All these proofs of endurance, of dulled sensibilities, of toughness, would seem to give women a considerable advantage on the field of battle. And if we proceed from the theory to the recorded facts, we find that this is so. Wherever and whenever, in the history of the world, women have taken to warfare, they have invariably displayed an extraordinary capacity for enduring. The Amazons of Scythia and Libya were particularly distinguished for their long marches without commissariat. It was by such a march that they came to the relief of Troy. It was by such a march that they invaded and terrorized Attica during their last and greatest campaign. And the French Revolution and the wars between the Italian republics furnish many other examples. If women have a defect as soldiers, it is the defect of abnormal and disconcerting readiness. To face them is to face a foe who needs no rest and takes none.
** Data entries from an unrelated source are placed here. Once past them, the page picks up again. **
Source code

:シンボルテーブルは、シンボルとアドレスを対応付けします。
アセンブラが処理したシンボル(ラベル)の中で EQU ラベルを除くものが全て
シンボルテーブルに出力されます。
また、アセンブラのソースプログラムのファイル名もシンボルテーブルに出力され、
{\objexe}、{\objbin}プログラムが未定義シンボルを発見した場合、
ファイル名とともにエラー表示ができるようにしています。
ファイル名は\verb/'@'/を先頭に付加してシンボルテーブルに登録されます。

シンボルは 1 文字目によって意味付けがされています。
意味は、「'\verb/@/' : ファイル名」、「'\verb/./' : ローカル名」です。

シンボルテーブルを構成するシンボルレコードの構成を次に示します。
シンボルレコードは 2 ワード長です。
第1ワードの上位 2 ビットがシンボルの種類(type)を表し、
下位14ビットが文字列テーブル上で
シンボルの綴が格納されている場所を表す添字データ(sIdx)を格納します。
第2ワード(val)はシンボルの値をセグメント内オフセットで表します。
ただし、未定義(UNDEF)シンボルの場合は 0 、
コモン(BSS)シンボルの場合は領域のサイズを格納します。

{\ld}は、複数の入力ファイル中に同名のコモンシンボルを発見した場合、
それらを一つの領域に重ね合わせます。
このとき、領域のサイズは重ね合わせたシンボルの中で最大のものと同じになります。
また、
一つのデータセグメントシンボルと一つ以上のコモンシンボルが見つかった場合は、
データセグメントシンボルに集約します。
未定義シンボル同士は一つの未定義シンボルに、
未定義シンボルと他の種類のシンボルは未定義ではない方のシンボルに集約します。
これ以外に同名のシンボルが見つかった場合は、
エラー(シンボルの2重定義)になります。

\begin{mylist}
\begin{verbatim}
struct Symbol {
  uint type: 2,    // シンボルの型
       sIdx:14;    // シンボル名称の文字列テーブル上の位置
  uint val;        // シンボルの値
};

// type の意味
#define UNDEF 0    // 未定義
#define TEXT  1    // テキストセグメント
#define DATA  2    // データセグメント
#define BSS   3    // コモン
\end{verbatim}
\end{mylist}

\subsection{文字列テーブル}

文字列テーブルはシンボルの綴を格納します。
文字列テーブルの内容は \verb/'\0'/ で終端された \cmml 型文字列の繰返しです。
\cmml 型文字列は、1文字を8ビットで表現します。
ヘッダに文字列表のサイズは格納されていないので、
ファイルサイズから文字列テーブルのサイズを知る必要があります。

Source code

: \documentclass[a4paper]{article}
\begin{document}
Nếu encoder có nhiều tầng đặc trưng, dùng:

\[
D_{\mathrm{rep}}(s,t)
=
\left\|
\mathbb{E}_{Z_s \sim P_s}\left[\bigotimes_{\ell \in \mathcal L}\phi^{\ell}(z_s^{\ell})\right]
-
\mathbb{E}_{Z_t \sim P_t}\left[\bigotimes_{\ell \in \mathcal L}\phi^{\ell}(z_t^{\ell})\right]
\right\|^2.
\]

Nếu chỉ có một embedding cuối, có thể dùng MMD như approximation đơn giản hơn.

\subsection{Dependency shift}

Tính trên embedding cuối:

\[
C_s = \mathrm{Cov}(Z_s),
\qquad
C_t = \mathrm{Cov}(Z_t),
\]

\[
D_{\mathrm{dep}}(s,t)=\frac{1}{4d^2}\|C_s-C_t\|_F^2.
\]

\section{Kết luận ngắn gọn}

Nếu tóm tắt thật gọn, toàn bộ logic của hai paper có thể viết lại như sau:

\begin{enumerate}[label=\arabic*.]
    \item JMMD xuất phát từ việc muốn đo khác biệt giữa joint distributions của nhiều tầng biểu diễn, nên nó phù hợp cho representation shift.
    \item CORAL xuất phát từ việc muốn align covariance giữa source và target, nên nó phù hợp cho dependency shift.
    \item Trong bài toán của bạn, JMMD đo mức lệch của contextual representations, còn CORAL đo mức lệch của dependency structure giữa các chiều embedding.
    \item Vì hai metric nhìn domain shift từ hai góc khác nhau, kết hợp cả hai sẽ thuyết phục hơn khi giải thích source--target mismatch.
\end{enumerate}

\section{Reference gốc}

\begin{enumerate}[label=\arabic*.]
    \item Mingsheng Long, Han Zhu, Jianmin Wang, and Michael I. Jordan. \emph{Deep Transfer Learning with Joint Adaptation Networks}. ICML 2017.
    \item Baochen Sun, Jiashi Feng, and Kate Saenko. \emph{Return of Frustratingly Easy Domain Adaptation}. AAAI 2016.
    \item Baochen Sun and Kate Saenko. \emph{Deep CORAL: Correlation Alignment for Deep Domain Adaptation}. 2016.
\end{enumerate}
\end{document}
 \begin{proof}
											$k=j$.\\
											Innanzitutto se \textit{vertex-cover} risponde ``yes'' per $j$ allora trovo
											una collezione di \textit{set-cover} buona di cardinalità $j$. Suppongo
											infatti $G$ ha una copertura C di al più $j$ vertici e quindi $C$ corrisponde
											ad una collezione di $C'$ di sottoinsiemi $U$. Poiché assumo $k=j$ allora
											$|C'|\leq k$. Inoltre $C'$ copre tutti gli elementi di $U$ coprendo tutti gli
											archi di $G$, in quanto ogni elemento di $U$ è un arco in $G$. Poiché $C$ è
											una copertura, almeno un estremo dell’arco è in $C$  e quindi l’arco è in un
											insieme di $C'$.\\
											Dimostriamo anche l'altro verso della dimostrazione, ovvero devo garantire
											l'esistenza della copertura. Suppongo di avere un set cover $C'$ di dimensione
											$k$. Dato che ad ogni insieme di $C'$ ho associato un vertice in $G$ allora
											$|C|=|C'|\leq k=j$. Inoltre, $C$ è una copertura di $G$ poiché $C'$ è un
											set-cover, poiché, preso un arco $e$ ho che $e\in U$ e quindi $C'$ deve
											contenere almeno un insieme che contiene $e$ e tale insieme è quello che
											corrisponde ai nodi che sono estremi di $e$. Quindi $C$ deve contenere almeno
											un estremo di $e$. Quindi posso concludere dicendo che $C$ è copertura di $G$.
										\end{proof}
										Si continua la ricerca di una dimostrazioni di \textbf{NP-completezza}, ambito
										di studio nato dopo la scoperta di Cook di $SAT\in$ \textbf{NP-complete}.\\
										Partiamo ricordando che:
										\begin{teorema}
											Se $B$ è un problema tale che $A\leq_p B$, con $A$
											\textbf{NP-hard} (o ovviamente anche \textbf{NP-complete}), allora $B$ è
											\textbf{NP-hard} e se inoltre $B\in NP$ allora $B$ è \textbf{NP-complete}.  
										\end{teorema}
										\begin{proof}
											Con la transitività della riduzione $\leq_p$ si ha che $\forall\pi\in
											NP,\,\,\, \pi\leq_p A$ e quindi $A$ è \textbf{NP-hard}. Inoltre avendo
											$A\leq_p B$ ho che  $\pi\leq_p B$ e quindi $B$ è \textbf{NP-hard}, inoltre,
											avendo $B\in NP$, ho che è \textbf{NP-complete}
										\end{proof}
But many who oppose the extension of the suffrage while admitting all this, yet raise a further objection. That is to say, they argue that warfare would still do great violence to woman’s gentleness and delicacy--that she would succumb psychically if not physically--that the spectacle of carnage would flabbergast and appall her. Rubbish! The fact is, of course, that women are far less sensitive in such matters than men. They make better nurses than men, not because they are more sympathetic, but because they are less sympathetic. A male surgeon, after cutting out an appendix, promptly disappears from the scene; it is a female nurse who faces unflinchingly the subsequent bellowing of the patient. In the presence of suffering, however horrible, women keep their heads. Spectacles which would paralyze a man seem merely to quicken their intelligence.

Therefore, it is ridiculous to allege that women are essentially unfit for war--i. e., for enforcing with arms their own legislative edicts and follies. On the physical side, they are at least as fit as men, and on the psychic side they are ten times as fit. But let us consider the woman warrior at greater length tomorrow.